Wären da nicht die technischen Limitierungen. Empire of Sin bietet keine Grafikpracht und auch die Ladezeiten sind trotz Test auf der PS4 Pro nicht zeitgemäß. Jeder Raumwechsel wird mit sekundenlangen Ladezeiten bestraft und das, obwohl nur kleinere Räume in Vogelperspektive geladen werden. Hier vergeht einem schnell die Lust aufs Warten.
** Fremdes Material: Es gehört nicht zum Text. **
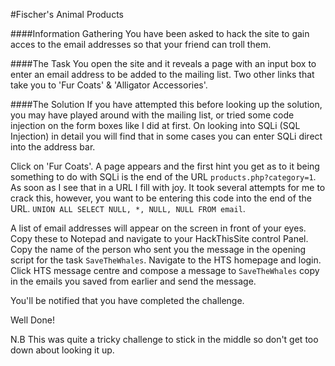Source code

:#Fischer's Animal Products

####Information Gathering
You have been asked to hack the site to gain acces to the email addresses so that your friend can troll them. 

####The Task
You open the site and it reveals a page with an input box to enter an email address to be added to the mailing list. Two other links that take you to 'Fur Coats' & 'Alligator Accessories'. 

####The Solution
If you have attempted this before looking up the solution, you may have played around with the mailing list, or tried some code injection on the form boxes like I did at first. On looking into SQLi (SQL Injection) in detail you will find that in some cases you can enter SQLi direct into the address bar. 

Click on 'Fur Coats'. A page appears and the first hint you get as to it being something to do with SQLi is the end of the URL `products.php?category=1`. As soon as I see that in a URL I fill with joy. It took several attempts for me to crack this, however, you want to be entering this code into the end of the URL. `UNION ALL SELECT NULL, *, NULL, NULL FROM email`.

A list of email addresses will appear on the screen in front of your eyes. Copy these to Notepad and navigate to your HackThisSite control Panel. Copy the name of the person who sent you the message in the opening script for the task `SaveTheWhales`. Navigate to the HTS homepage and login. Click HTS message centre and compose a message to `SaveTheWhales` copy in the emails you saved from earlier and send the message. 

You'll be notified that you have completed the challenge. 

Well Done!

N.B This was quite a tricky challenge to stick in the middle so don't get too down about looking it up.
Auch ist das Spiel leider mehrmals abgestürzt, was mich direkt zu Beginn zu einer Schnell-Speicher-Orgie hat hinreißen lassen, was auf lange Sicht ebenfalls ermüdend ist. Hier sind noch dringend Updates notwendig.
Fazit
Die Entwickler von Empire of Sin haben mich mit einer interessanten Idee geködert und am Ende leider unvollendeter Dinge zurückgelassen. Die Idee von der Verknüpfung des rundenbasierten und taktischen Kämpfens mit den marktwissenschaftlichen Management-Elementen eines Mafia-Imperiums haben sehr viel Potenzial, konnten aber aufgrund der Unausgeglichenheit bisher nicht überzeugen. Wenn es finanziell und zielorientiert mehr Sinn macht alles zu überrennen, als taktisch zu investieren, dann führt dies über kurz oder lang dazu, dass eines der Spiel-Elemente hinten runter fällt. Dies ist bei Empire of Sin leider passiert. Die für sich genommenen Elemente funktionieren soweit gut, greifen aber nicht synergetisch ineinander, sodass hier ein spürbares Ungleichgewicht im Gameplay entsteht. Mit dem Aufbau meines Imperiums hatte ich dennoch sehr viel Spaß und es machte Freude jeden einzelnen Stadtteil nach und nach zu übernehmen und das eigene Regime wachsen zu sehen. Für einen weiteren Spieldurchlauf reichte dann aber leider die Abwechslung nicht. Hier kann man mit zukünftigen Updates, die das Gleichgewicht der einzelnen Gameplay-Inhalte herstellen, sicherlich noch gegensteuern. Dem Titel wäre es zu gönnen.